A couple of days ago , I was following a thread on the FB page of the Awesome MAMD about helping kids out the door in the morning by providing a list for them to follow.
Since the whole notion of time management is kind a new country to me, I was pleased to be able to add something of use to the discussion. The last few years, we have made a Morning Steps List that includes not just tasks, I said, but also the times each thing should take.
It is now 7:52 a.m. The note says "7:45 To Bus Stop" but the bus just went by without my son on it. In fact, he is back in bed after an episode of the pukies. (Due, most likely, to some undetected food allergy, a subject which probably deserves its own post one day.)

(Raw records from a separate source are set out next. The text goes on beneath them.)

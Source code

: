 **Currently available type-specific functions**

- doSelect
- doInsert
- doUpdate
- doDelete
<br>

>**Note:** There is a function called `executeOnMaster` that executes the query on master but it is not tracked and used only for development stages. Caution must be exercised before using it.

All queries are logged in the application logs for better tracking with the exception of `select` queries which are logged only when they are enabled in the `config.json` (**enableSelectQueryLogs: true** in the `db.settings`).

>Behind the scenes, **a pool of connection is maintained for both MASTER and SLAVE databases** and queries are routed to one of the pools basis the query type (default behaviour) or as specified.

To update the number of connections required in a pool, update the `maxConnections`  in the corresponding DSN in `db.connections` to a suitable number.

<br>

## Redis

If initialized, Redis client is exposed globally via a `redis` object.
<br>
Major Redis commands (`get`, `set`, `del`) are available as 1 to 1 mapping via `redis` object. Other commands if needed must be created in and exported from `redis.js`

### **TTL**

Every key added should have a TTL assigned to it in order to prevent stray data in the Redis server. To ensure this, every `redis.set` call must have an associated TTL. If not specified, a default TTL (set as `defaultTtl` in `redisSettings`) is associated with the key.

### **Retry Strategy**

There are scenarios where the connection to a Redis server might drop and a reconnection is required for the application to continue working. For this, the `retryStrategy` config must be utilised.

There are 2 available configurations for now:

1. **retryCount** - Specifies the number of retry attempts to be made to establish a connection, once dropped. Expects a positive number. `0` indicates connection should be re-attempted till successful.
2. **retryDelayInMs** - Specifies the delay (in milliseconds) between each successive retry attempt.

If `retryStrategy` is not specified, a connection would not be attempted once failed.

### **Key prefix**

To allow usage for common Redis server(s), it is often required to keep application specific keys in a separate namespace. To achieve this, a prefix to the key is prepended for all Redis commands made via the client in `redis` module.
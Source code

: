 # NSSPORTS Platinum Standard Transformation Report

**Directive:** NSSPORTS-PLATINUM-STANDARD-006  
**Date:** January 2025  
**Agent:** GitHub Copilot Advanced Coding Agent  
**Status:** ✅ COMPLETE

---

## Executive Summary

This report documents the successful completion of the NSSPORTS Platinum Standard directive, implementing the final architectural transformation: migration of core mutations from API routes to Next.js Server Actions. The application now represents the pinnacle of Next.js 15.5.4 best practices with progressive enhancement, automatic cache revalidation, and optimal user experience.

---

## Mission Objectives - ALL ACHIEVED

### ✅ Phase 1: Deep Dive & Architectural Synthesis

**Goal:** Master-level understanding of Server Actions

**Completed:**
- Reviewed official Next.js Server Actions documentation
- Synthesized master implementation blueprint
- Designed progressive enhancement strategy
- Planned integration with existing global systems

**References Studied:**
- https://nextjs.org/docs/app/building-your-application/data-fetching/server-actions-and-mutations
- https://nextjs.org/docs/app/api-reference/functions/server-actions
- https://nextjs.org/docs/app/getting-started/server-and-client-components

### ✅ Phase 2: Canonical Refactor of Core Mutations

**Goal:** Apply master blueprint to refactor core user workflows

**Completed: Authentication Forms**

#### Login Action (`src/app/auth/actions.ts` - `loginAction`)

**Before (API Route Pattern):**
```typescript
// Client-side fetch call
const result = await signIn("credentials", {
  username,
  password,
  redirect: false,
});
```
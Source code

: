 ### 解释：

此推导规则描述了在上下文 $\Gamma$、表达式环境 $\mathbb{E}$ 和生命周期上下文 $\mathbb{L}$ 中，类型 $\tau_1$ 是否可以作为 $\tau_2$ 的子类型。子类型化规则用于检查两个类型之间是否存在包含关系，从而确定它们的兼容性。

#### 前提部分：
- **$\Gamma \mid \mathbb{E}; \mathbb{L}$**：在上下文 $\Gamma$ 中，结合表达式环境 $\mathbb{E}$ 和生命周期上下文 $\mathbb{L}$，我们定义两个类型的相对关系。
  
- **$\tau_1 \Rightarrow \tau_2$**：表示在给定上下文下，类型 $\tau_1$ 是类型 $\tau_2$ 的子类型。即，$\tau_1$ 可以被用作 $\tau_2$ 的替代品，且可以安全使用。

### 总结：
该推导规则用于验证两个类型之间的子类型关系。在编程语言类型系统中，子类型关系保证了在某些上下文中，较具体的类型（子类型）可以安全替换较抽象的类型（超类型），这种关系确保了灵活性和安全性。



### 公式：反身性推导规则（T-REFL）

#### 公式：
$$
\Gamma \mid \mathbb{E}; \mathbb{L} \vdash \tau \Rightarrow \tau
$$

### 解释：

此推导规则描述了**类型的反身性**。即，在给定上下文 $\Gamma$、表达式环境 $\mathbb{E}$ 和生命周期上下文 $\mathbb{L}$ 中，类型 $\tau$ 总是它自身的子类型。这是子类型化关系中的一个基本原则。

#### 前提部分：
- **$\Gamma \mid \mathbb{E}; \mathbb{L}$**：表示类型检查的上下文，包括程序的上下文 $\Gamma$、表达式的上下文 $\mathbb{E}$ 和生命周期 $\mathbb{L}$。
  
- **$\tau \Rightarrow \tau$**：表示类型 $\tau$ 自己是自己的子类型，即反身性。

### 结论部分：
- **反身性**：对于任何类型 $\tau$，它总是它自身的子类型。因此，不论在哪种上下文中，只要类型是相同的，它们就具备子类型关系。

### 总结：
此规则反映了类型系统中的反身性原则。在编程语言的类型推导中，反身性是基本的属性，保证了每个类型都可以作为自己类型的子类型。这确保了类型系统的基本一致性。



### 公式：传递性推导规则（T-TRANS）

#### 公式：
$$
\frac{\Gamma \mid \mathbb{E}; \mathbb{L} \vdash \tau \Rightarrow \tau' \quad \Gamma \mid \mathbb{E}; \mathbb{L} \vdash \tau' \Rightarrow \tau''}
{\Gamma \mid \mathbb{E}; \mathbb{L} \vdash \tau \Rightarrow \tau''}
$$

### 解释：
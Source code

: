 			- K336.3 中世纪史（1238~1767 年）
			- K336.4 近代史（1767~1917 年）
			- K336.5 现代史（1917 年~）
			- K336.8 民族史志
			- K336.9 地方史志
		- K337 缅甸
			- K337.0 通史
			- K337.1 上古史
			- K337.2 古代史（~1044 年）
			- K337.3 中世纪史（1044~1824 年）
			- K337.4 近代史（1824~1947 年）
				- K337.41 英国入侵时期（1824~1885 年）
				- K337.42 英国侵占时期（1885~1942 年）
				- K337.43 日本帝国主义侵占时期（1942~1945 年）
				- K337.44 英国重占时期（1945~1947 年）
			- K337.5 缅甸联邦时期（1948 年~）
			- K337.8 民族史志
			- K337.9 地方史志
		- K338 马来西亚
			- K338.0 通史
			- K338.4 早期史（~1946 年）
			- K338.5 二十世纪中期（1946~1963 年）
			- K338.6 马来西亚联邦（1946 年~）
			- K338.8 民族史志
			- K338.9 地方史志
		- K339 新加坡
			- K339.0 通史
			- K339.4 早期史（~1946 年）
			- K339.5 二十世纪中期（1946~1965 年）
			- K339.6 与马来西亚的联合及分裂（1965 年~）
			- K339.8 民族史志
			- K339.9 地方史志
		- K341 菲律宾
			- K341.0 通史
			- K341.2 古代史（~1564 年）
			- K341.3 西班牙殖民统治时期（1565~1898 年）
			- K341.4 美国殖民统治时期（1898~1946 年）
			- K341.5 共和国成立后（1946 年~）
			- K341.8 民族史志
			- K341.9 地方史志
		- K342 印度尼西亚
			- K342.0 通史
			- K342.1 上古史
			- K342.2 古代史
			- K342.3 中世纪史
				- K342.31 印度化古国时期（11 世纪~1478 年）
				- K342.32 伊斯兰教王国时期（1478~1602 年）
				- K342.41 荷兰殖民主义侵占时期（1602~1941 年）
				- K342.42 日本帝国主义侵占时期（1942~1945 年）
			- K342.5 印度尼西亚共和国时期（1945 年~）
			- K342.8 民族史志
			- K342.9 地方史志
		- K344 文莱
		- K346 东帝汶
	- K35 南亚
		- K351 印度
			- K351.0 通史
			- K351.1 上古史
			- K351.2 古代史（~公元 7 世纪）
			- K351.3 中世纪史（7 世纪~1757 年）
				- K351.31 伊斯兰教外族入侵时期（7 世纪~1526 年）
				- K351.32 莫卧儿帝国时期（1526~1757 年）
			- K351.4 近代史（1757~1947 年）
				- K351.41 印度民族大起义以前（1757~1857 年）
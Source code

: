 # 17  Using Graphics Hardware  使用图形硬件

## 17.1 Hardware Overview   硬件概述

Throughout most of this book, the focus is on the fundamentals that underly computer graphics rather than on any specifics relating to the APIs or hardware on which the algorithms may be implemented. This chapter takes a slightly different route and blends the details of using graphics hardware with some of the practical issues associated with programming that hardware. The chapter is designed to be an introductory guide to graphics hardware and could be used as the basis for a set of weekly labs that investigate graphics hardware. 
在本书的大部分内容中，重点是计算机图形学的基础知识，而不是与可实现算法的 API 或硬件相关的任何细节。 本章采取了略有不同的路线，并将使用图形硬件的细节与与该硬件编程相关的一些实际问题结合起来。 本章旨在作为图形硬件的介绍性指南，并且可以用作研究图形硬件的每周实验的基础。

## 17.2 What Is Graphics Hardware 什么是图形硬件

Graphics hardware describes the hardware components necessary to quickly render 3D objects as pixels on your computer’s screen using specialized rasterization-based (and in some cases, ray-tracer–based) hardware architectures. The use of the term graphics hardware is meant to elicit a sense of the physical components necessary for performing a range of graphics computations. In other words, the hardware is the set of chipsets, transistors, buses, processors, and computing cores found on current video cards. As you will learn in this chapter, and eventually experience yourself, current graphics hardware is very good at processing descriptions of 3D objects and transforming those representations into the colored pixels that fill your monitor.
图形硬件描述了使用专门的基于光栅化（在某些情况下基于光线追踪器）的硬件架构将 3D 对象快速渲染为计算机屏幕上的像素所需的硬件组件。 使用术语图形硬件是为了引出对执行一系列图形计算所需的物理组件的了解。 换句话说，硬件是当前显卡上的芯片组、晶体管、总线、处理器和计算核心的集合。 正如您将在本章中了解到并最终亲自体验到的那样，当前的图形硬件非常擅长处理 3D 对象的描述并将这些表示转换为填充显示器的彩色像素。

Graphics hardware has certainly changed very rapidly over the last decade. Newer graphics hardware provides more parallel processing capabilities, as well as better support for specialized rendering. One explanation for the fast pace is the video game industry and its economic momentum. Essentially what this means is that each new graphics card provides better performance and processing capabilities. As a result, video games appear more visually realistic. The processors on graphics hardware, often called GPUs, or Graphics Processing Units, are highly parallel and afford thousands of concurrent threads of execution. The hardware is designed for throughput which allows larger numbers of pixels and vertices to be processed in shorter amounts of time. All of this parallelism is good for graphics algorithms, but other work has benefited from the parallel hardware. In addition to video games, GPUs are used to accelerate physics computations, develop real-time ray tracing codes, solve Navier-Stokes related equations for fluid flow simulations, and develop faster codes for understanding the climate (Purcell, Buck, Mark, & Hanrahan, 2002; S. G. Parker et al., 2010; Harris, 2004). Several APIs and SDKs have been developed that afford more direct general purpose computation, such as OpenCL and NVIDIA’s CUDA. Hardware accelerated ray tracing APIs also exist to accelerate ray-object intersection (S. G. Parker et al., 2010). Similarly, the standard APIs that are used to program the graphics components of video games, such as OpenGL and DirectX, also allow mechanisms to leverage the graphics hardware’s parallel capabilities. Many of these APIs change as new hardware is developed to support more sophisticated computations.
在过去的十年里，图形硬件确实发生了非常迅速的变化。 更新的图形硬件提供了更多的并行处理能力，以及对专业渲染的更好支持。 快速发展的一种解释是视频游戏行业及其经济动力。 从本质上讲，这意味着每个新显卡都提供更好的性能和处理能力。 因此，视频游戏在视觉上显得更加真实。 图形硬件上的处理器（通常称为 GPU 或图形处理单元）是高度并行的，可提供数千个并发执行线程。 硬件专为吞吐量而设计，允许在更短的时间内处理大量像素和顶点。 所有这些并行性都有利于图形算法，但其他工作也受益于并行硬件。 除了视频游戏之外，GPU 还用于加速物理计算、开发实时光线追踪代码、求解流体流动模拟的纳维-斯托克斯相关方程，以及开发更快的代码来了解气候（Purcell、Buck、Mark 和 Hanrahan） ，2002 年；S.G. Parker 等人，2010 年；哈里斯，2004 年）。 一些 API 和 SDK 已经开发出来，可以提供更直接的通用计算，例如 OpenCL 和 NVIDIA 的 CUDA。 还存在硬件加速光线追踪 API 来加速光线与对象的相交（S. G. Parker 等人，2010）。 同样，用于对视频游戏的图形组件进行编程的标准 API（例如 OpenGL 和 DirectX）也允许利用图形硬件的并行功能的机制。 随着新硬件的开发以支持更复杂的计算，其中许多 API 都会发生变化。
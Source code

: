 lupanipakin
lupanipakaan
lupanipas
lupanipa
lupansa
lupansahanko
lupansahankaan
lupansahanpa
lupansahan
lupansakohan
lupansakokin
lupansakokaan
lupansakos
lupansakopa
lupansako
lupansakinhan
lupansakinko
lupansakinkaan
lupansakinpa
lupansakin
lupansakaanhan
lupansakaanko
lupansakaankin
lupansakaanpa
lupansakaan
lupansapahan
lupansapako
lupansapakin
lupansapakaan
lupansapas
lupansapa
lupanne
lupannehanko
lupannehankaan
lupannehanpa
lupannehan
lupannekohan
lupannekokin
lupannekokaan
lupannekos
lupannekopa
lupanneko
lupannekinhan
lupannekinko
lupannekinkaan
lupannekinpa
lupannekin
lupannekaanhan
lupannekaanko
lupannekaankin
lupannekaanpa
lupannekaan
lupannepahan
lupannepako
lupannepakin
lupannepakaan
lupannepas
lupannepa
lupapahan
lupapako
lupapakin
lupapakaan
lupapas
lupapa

I did not add to that helpful FB thread that in the past, I have only included what E needed to do on the Morning Steps List. This year, I also wrote down the Morning Steps that _I_ need to complete in order to get two dogs ready for the day, a boy to school, a wheelchair guy to his desk and a pastor to the church. The list was completely ridiculous. When I actually WROTE DOWN everything I thought I should do in the morning, I realized it was actually not physically possible. So, I decided to think of my little schedule as a work in progress. During the first week of school, I've been gamely tweaking, moving stuff, taking stuff away, and making lunch the night before in order to get Mommy's Morning Steps List down to something manageable.
But today is the kind of day that makes me want to scrap the whole thing, or maybe have a list, but have its only word be Whatever. I mean, I don't mind making plans. But then I start to think of the Plan as something with a capital P. Something that Must Be Followed At All Costs. Then, it takes an effort of will to derail myself from The Plan when someone can't breathe, someone can't find her keys again, someone throws up, someone gets into the garbage at night and spreads it all over the house, someone falls, someone did not put the wet clothes in the dryer last night, someone forgets his homework/lunch/favorite eraser, someone has a toothache/headache/stomachache/heartache, someone takes longer in the shower than planned because muscular dystrophy just makes people slow sometimes, someone has to have a little weep - or a big one, someone decides she must write in her blog instead of eating breakfast at the appointed time... In fact, the effort of will that it takes to step away from the plan the approximately 50% of the time that Stuff Happens makes me seriously wonder if the plan is worth it in the first place.
In my work, I sit sometimes with people who are dying. Perhaps it's as dangerous to generalize as it is to make to-do lists, but it seems to me that the people whose deaths are the gentlest when their time comes are not necessarily the ones who have the best plans, but instead are the ones who are able to let go the easiest. I'm guessing that letting go is not something you can master at the deathbed, but is something you have to practice all along the way. The Plan, I'm learning, is not just a first-of-school work in progress, but a rest-of-my-life work in progress. The trick, it seems, is to neither despair and completely scrap The Plan, nor cling to The Plan like the gospel truth but to find contentment in doing what I usually do because I have to - muddle along as best I can in some middle way, letting go of the things that can be let go, one by one.